The filing is a notice filing only and does not require action by either PJM or FERC. However, the FERC can use the receipt of the filing to investigate the continuing justness and reasonableness of the reactive supply rates. While there can be no assurance that FERC will not initiate an investigation of the continuing justness and reasonableness of the reactive service rates for these facilities, no further action by either PJM or FERC is required.
Federal Communications Commission
Various Atlantic Power subsidiaries are the holders of non-common carrier licenses in the Private Wireless Services, including licensed radio devices for internal communications and other purposes, issued by the Federal Communications Commissions (the “FCC”). Entities seeking to transfer such licenses or corporate control in mergers and acquisitions must first receive approval from the FCC. Section 310(d) of the Communications Act of 1934 and Section 1.948 of the FCC’s rules govern procedures for transfer of control applications. The FCC examines the public interest impact of a proposed transaction before consenting to approval.

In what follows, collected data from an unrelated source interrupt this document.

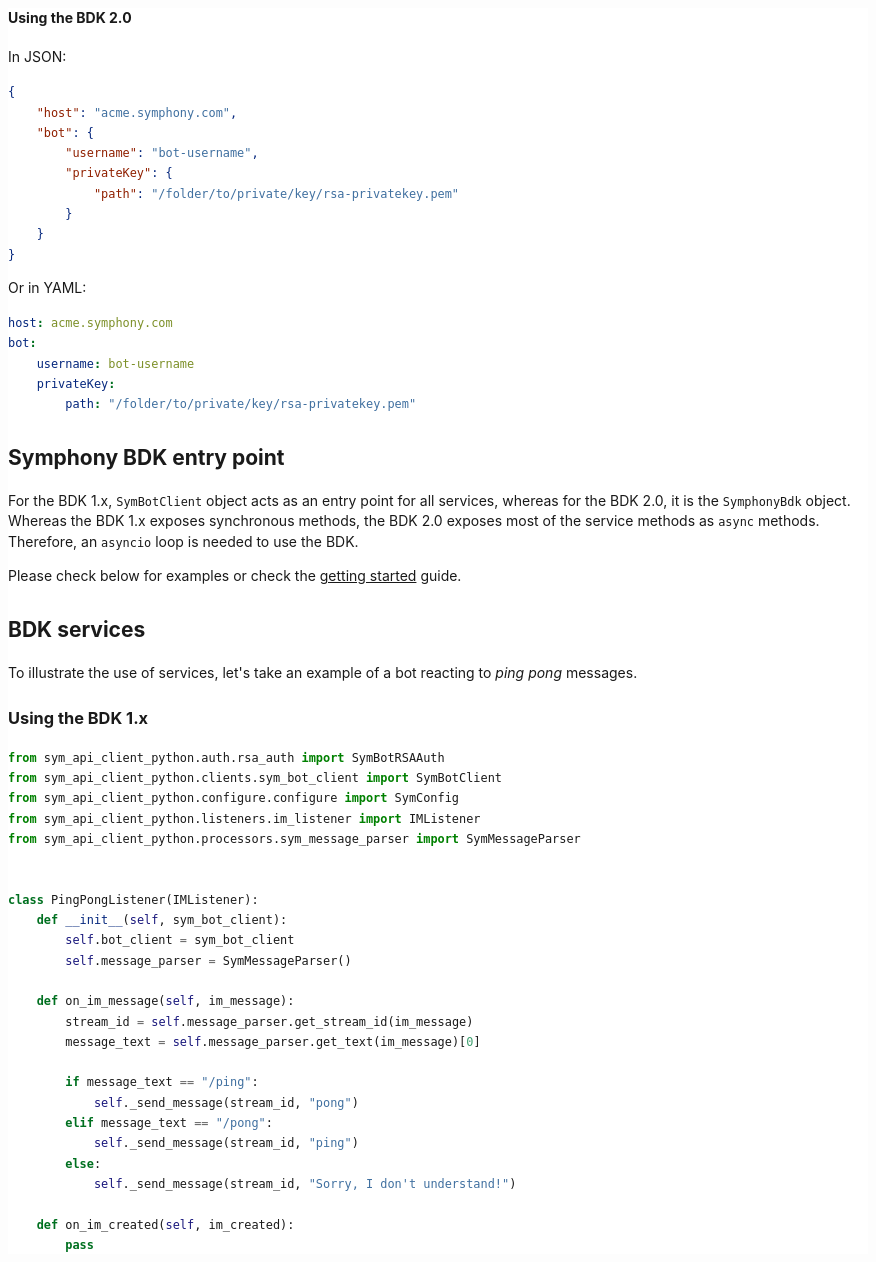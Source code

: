 #### Using the BDK 2.0
In JSON:
```json
{
    "host": "acme.symphony.com",
    "bot": {
        "username": "bot-username",
        "privateKey": {
            "path": "/folder/to/private/key/rsa-privatekey.pem"
        }
    }
}
```
Or in YAML:
```yaml
host: acme.symphony.com
bot:
    username: bot-username
    privateKey:
        path: "/folder/to/private/key/rsa-privatekey.pem"
```

## Symphony BDK entry point

For the BDK 1.x, `SymBotClient` object acts as an entry point for all services, whereas for the BDK 2.0, it is the `SymphonyBdk` object.
Whereas the BDK 1.x exposes synchronous methods, the BDK 2.0 exposes most of the service methods as `async` methods.
Therefore, an `asyncio` loop is needed to use the BDK.

Please check below for examples or check the [getting started](./getting_started.md) guide.

## BDK services
To illustrate the use of services, let's take an example of a bot reacting to *ping pong* messages.

### Using the BDK 1.x

```python
from sym_api_client_python.auth.rsa_auth import SymBotRSAAuth
from sym_api_client_python.clients.sym_bot_client import SymBotClient
from sym_api_client_python.configure.configure import SymConfig
from sym_api_client_python.listeners.im_listener import IMListener
from sym_api_client_python.processors.sym_message_parser import SymMessageParser


class PingPongListener(IMListener):
    def __init__(self, sym_bot_client):
        self.bot_client = sym_bot_client
        self.message_parser = SymMessageParser()

    def on_im_message(self, im_message):
        stream_id = self.message_parser.get_stream_id(im_message)
        message_text = self.message_parser.get_text(im_message)[0]

        if message_text == "/ping":
            self._send_message(stream_id, "pong")
        elif message_text == "/pong":
            self._send_message(stream_id, "ping")
        else:
            self._send_message(stream_id, "Sorry, I don't understand!")

    def on_im_created(self, im_created):
        pass

```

As a condition to the consummation of the Arrangement, the FCC must approve the transfer of control of the FCC licenses held by Atlantic Power’s subsidiaries. In connection with such approval, the FCC must determine whether the transaction will serve the public interest, convenience and necessity. Specifically, the FCC will consider whether following the Arrangement, Atlantic Power will continue to be qualified to control such licenses and whether such transfer of control is consistent with applicable law and FCC rules.
Atlantic Power and the Purchasers plan to file applications with the FCC to obtain approval of the transfer of control of the FCC authorizations held by Atlantic Power by March 19, 2021. While there can be no assurance that the applications filed at the FCC to approve the transfer of the licenses will not be challenged by a governmental authority or private party, the parties expect that the license transfer requests will be approved and such applications are routinely granted.
The Purchasers must also, and intend to, notify the FCC once the Arrangement has been consummated.
Financing of the Arrangement
Atlantic Power anticipates that the total funds needed to complete the Arrangement (including the funds to pay Common Shareholders and Preferred Shareholders), which is expected to be approximately US$961 million (including Atlantic Power’s net debt), will be supported by an equity commitment from ISQ Global Fund II GP, LLC as general partner of the investment vehicles comprising ISQ Global Infrastructure Fund II (“ISQ Fund II”).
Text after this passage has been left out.